Task item: Print the listing below in its entirety, character for character.
*** Begin section ***
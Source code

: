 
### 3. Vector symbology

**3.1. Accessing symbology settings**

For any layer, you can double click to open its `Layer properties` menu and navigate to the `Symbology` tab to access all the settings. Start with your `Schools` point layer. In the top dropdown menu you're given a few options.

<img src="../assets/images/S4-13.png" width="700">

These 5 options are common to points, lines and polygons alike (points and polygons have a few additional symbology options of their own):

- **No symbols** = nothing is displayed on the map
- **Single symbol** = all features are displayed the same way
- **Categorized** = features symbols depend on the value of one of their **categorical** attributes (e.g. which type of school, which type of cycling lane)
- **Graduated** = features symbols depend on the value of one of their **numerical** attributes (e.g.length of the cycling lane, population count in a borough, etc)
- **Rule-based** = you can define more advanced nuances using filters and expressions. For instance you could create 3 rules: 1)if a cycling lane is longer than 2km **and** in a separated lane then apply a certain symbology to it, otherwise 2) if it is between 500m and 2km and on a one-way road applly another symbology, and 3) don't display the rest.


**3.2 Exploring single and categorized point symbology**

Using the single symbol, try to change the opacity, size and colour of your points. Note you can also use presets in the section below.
*** End section ***
Exercise solution:
Source code

: 
### 3. Vector symbology

**3.1. Accessing symbology settings**

For any layer, you can double click to open its `Layer properties` menu and navigate to the `Symbology` tab to access all the settings. Start with your `Schools` point layer. In the top dropdown menu you're given a few options.

<img src="../assets/images/S4-13.png" width="700">

These 5 options are common to points, lines and polygons alike (points and polygons have a few additional symbology options of their own):

- **No symbols** = nothing is displayed on the map
- **Single symbol** = all features are displayed the same way
- **Categorized** = features symbols depend on the value of one of their **categorical** attributes (e.g. which type of school, which type of cycling lane)
- **Graduated** = features symbols depend on the value of one of their **numerical** attributes (e.g.length of the cycling lane, population count in a borough, etc)
- **Rule-based** = you can define more advanced nuances using filters and expressions. For instance you could create 3 rules: 1)if a cycling lane is longer than 2km **and** in a separated lane then apply a certain symbology to it, otherwise 2) if it is between 500m and 2km and on a one-way road applly another symbology, and 3) don't display the rest.


**3.2 Exploring single and categorized point symbology**

Using the single symbol, try to change the opacity, size and colour of your points. Note you can also use presets in the section below.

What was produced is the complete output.